For the Schnakenberg reaction kinetics (Gierer and Meinhardt 1972; Prigogine and Lefever 1968; Schnakenberg 1979), it is possible to compute the region that contains the parameters that can lead to non-homogeneous steady states, the Turing space (see next example for details). We can see that our original prior covered an area much larger than the Turing space (almost 100 times larger), but the posterior is concentrated in a small region completely contained within it (see Fig. 5).

Fig. 5
figure 5

Darker region (blue in the online version) is the Turing space for the parameters a and b of the Schnakenberg reaction kinetics (Gierer and Meinhardt 1972; Prigogine and Lefever 1968; Schnakenberg 1979). Lighter region (red in the online version) is the region plotted in Fig. 4, depicting where the credible region is contained (Color figure online)

3.1.4 Case 2: Credible Regions for a and b Using the Turing Parameter Space

Unlike the previous example, where we assume little knowledge of the prior, here we exploit the well-known theory for reaction–diffusion systems on stationary domains and use a much more informed prior based on analytical theory of the reaction–diffusion system. On stationary domains, diffusion-driven instability theory requires reaction–diffusion systems to be of the form of long-range inhibition, short-range activation for patterning to occur (i.e. \(d>1\)). More precisely, a necessary condition for Turing pattern formation is that the parameters belong to a well-defined parameter space (Murray 2013) described by the inequalities [for the case of reaction kinetics (4)]
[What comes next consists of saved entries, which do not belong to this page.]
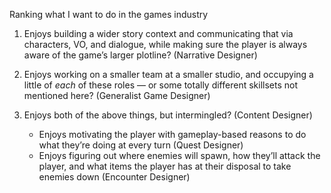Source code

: Ranking what I want to do in the games industry

1. Enjoys building a wider story context and communicating that via characters, VO, and dialogue, while making sure the player is always aware of the game’s larger plotline? (Narrative Designer)

2. Enjoys working on a smaller team at a smaller studio, and occupying a little of _each_ of these roles — or some totally different skillsets not mentioned here? (Generalist Game Designer)

3. Enjoys both of the above things, but intermingled? (Content Designer)
	- Enjoys motivating the player with gameplay-based reasons to do what they’re doing at every turn (Quest Designer)
	- Enjoys figuring out where enemies will spawn, how they’ll attack the player, and what items the player has at their disposal to take enemies down (Encounter Designer)
 
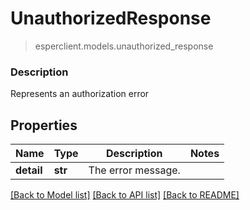 # UnauthorizedResponse
> esperclient.models.unauthorized_response

### Description

Represents an authorization error

## Properties
Name | Type | Description | Notes
------------ | ------------- | ------------- | -------------
**detail** | **str** | The error message. | 

[[Back to Model list]](../README.md#documentation-for-models) [[Back to API list]](../README.md#documentation-for-api-endpoints) [[Back to README]](../README.md)



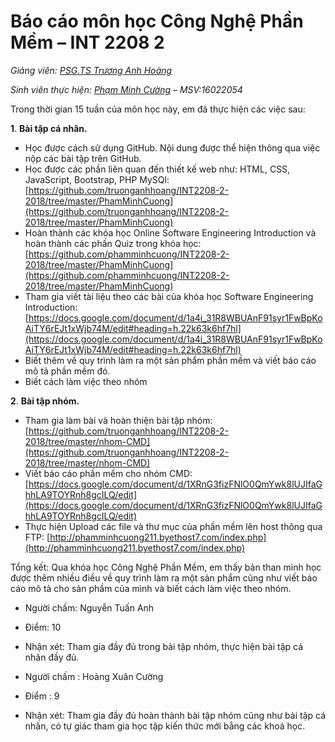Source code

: ﻿# Báo cáo môn học Công Nghệ Phần Mềm – INT 2208 2

_Giảng viên:_ [_PSG.TS Trương Anh Hoàng_](https://github.com/truonganhhoang)

_Sinh viên thực hiện:_ [_Phạm Minh Cường_](https://github.com/phamminhcuong) _– MSV:16022054_

Trong thời gian 15 tuần của môn học này, em đã thực hiện các việc sau:

**1**. **Bài tập cá nhân.**

- Học được cách sử dụng GitHub. Nội dung được thể hiện thông qua việc nộp các bài tập trên GitHub.
- Học được các phần liên quan đến thiết kế web như: HTML, CSS, JavaScript, Bootstrap, PHP MySQl: [https://github.com/truonganhhoang/INT2208-2-2018/tree/master/PhamMinhCuong](https://github.com/truonganhhoang/INT2208-2-2018/tree/master/PhamMinhCuong)
- Hoàn thành các khóa học Online Software Engineering Introduction và hoàn thành các phần Quiz trong khóa học: [https://github.com/phamminhcuong/INT2208-2-2018/tree/master/PhamMinhCuong](https://github.com/phamminhcuong/INT2208-2-2018/tree/master/PhamMinhCuong)
- Tham gia viết tài liệu theo các bài của khóa học Software Engineering Introduction: [https://docs.google.com/document/d/1a4i_31R8WBUAnF91syr1FwBpKoAiTY6rEJt1xWjb74M/edit#heading=h.22k63k6hf7hl](https://docs.google.com/document/d/1a4i_31R8WBUAnF91syr1FwBpKoAiTY6rEJt1xWjb74M/edit#heading=h.22k63k6hf7hl)
- Biết thêm về quy trình làm ra một sản phẩm phần mềm và viết báo cáo mô tả phần mềm đó.
- Biết cách làm việc theo nhóm

**2**. **Bài tập nhóm.**

- Tham gia làm bài và hoàn thiện bài tập nhóm: [https://github.com/truonganhhoang/INT2208-2-2018/tree/master/nhom-CMD](https://github.com/truonganhhoang/INT2208-2-2018/tree/master/nhom-CMD)
- Viết báo cáo phần mềm cho nhóm CMD: [https://docs.google.com/document/d/1XRnG3fizFNlO0QmYwk8lUJIfaGhhLA9TOYRnh8gcILQ/edit](https://docs.google.com/document/d/1XRnG3fizFNlO0QmYwk8lUJIfaGhhLA9TOYRnh8gcILQ/edit)
- Thực hiện Upload các file và thư mục của phần mềm lên host thông qua FTP: [http://phamminhcuong211.byethost7.com/index.php](http://phamminhcuong211.byethost7.com/index.php)

Tổng kết: Qua khóa học Công Nghệ Phần Mềm, em thấy bản than mình học được thêm nhiều điều về quy trình làm ra một sản phẩm cũng như viết báo cáo mô tả cho sản phầm của mình và biết cách làm việc theo nhóm.

- Người chấm: Nguyễn Tuấn Anh
- Điểm: 10
- Nhận xét: Tham gia đầy đủ trong bài tập nhóm, thực hiện bài tập cá nhân đầy đủ.

- Người chấm : Hoàng Xuân Cường
- Điểm : 9
- Nhận xét: Tham gia đầy đủ hoàn thành bài tập nhóm cũng như bài tập cá nhân, có tự giác tham gia học tập kiến thức mới bằng các khoá học.
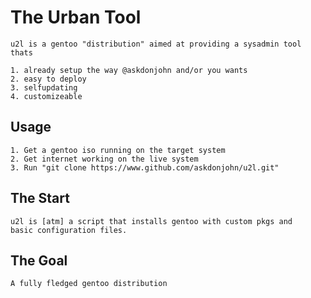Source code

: # The Urban Tool

	u2l is a gentoo "distribution" aimed at providing a sysadmin tool thats

	1. already setup the way @askdonjohn and/or you wants
	2. easy to deploy
	3. selfupdating
	4. customizeable

## Usage

	1. Get a gentoo iso running on the target system
	2. Get internet working on the live system
	3. Run "git clone https://www.github.com/askdonjohn/u2l.git"

## The Start

	u2l is [atm] a script that installs gentoo with custom pkgs and 
	basic configuration files.

## The Goal

	A fully fledged gentoo distribution

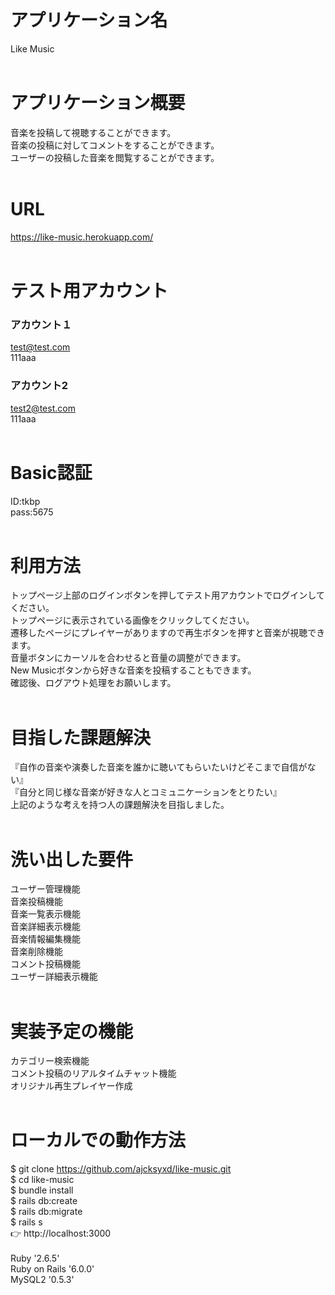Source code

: # アプリケーション名

Like Music  
<br/>

# アプリケーション概要

音楽を投稿して視聴することができます。  
音楽の投稿に対してコメントをすることができます。  
ユーザーの投稿した音楽を閲覧することができます。  
<br/>

# URL

https://like-music.herokuapp.com/  
<br/>

# テスト用アカウント

### アカウント１  
test@test.com  
111aaa  

### アカウント2  
test2@test.com  
111aaa  
<br/>

# Basic認証  
ID:tkbp  
pass:5675  
<br/>

# 利用方法

トップページ上部のログインボタンを押してテスト用アカウントでログインしてください。  
トップページに表示されている画像をクリックしてください。  
遷移したページにプレイヤーがありますので再生ボタンを押すと音楽が視聴できます。  
音量ボタンにカーソルを合わせると音量の調整ができます。  
New Musicボタンから好きな音楽を投稿することもできます。  
確認後、ログアウト処理をお願いします。  
<br/>

# 目指した課題解決

『自作の音楽や演奏した音楽を誰かに聴いてもらいたいけどそこまで自信がない』  
『自分と同じ様な音楽が好きな人とコミュニケーションをとりたい』  
上記のような考えを持つ人の課題解決を目指しました。  
<br/>

# 洗い出した要件

ユーザー管理機能  
音楽投稿機能  
音楽一覧表示機能  
音楽詳細表示機能  
音楽情報編集機能  
音楽削除機能  
コメント投稿機能  
ユーザー詳細表示機能  
<br/>

# 実装予定の機能

カテゴリー検索機能  
コメント投稿のリアルタイムチャット機能  
オリジナル再生プレイヤー作成  
<br/>

# ローカルでの動作方法

$ git clone https://github.com/ajcksyxd/like-music.git  
$ cd like-music  
$ bundle install  
$ rails db:create  
$ rails db:migrate  
$ rails s  
👉 http://localhost:3000  
<br/>
Ruby '2.6.5'  
Ruby on Rails '6.0.0'  
MySQL2 '0.5.3'  
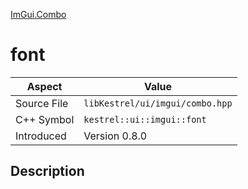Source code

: [ImGui.Combo](index)
# font
| Aspect | Value |
| --- | --- |
| Source File | `libKestrel/ui/imgui/combo.hpp` |
| C++ Symbol | `kestrel::ui::imgui::font` |
| Introduced | Version 0.8.0 |
## Description

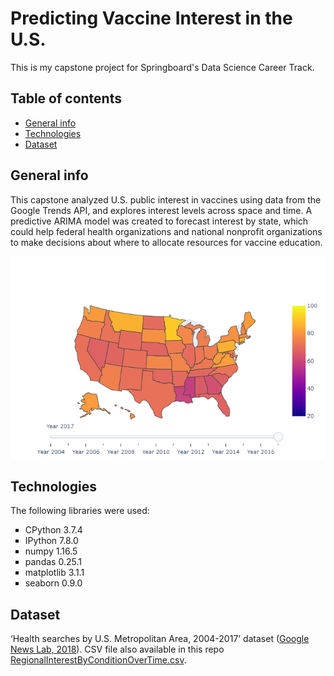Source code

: # Predicting Vaccine Interest in the U.S.
This is my capstone project for Springboard's Data Science Career Track. 

## Table of contents
* [General info](#general-info)
* [Technologies](#technologies)
* [Dataset](#dataset)

## General info
This capstone analyzed U.S. public interest in vaccines using data from the Google Trends API, and explores interest levels across space and time. A predictive ARIMA model was created to forecast interest by state, which could help federal health organizations and national nonprofit organizations to make decisions about where to allocate resources for vaccine education.

![Map of 2017 vaccine interest](https://github.com/chantel808/Springboard_Capstone1/blob/master/map_vaccine_2017.png)
## Technologies
The following libraries were used:
<ul type="square">
  <li>CPython 3.7.4</li>
  <li>IPython 7.8.0</li>
  <li>numpy 1.16.5</li>
  <li>pandas 0.25.1</li>
  <li>matplotlib 3.1.1</li>
  <li>seaborn 0.9.0</li>
  </ul>

## Dataset
‘Health searches by U.S. Metropolitan Area, 2004-2017’ dataset (<a href="https://www.kaggle.com/GoogleNewsLab/health-searches-us-county">Google News Lab, 2018</a>). CSV file also available in this repo <a href="https://github.com/chantel808/Springboard_Capstone1/blob/master/RegionalInterestByConditionOverTime.csv"> RegionalInterestByConditionOverTime.csv</a>.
$$\begin{aligned} f_u+g_v= & {} \frac{b-a}{b+a} - (a+b)^2 < 0, \nonumber \\ f_u g_v - f_v g_u= & {} (a+b)^2> 0, \nonumber \\ d f_u + g_v= & {} d\left( \frac{b-a}{b+a} \right) - (a+b)^2> 0, \nonumber \\&\qquad (d f_u + g_v)^2 - 4d(f_u g_v - f_v g_u) \nonumber \\= & {} \left( d \left( \frac{b-a}{b+a} \right) - (a+b)^2 \right) ^2 - 4d(a+b)^2 > 0, \end{aligned}$$
(9)

where \(f_u\), \(f_v\), \(g_u\) and \(g_v\) denote the partial derivatives of f and g with respect to u and v, evaluated at the spatially homogeneous steady state \((a+b,\frac{b}{(a+b)^2})\). In Fig. 5 we plot the parameter space obtained with Schnakenberg kinetics.

In this second example, we use data with added Gaussian noise with standard deviation 10% of the solution range. For the prior, we now use a uniform distribution on the Turing space of the system. In Fig. 6 we can now see that despite the increased noise, the improved prior reduced the size of the 95% probability region dramatically.

Fig. 6
figure 6

95% credible region for the posterior distribution for the parameters a and b, using a uniform prior on the Turing space (Color figure online)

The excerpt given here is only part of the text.